To do :: Count the lines in the records below that contain the word "clusters", and give only that count.

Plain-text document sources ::
▽

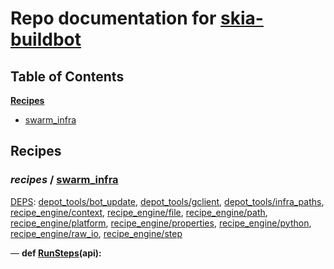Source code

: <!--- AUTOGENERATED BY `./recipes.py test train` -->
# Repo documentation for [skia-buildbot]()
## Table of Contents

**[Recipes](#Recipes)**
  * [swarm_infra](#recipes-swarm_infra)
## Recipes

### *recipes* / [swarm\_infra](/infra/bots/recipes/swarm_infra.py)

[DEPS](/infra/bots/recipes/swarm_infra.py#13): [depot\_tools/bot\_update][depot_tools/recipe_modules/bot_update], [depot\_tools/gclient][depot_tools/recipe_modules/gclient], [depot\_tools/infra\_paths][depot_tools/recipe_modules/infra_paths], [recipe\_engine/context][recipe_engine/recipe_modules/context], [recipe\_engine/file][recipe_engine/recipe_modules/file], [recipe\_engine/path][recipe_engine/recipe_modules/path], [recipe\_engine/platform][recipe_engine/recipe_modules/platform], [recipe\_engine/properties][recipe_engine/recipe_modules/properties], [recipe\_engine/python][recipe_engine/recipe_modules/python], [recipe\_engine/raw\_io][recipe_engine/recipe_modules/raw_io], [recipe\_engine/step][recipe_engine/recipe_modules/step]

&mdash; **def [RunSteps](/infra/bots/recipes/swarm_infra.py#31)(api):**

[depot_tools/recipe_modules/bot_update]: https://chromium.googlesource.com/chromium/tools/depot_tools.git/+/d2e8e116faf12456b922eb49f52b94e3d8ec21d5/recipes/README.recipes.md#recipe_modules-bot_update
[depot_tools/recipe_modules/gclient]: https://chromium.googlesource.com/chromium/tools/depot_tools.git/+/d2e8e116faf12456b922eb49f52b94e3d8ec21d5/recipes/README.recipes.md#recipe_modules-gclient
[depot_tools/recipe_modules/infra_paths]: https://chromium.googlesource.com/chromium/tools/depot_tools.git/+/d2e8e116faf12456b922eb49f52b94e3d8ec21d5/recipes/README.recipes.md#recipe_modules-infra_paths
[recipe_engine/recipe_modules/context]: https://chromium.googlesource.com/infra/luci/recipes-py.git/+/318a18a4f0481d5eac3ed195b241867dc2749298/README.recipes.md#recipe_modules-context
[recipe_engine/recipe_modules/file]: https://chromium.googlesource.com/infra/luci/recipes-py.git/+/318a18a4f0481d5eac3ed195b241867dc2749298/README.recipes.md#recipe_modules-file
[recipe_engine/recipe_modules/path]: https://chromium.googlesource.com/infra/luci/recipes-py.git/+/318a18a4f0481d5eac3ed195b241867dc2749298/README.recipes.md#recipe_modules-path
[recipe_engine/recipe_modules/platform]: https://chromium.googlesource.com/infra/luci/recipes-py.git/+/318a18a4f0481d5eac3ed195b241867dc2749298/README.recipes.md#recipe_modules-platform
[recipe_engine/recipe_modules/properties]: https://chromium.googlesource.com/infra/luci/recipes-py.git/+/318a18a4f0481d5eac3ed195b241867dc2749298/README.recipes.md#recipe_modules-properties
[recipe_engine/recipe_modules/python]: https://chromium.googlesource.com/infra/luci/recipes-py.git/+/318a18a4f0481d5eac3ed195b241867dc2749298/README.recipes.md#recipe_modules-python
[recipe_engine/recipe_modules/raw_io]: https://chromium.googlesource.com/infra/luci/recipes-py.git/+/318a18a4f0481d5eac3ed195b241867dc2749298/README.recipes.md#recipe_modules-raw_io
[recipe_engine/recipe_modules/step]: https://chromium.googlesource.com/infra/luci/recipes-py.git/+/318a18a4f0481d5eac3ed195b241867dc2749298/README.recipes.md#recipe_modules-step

△
▽

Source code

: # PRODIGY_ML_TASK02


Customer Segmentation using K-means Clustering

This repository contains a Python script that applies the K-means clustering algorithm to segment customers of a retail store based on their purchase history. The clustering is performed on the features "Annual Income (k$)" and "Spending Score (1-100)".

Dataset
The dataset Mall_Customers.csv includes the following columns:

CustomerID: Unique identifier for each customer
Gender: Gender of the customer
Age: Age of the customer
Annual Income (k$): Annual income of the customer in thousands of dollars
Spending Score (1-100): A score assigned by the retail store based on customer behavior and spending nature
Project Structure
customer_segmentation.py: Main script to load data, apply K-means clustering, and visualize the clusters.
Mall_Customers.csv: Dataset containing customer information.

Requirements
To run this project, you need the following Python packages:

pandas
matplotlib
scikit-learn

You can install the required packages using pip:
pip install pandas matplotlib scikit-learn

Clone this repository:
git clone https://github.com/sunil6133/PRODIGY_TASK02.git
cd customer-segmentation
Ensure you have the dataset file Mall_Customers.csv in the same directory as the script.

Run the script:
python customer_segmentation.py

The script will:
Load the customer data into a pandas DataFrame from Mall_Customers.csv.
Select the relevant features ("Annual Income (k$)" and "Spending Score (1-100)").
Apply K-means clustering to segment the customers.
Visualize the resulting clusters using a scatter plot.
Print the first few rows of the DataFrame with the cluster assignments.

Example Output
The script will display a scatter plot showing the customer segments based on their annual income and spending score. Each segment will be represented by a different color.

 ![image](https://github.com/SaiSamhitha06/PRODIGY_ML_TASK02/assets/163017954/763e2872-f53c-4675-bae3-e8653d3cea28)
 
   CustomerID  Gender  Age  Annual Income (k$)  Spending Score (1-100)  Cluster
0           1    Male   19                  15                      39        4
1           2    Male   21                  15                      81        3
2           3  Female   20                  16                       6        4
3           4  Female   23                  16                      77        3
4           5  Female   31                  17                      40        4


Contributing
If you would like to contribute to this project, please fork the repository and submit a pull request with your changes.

△

Output of the exercise :: 2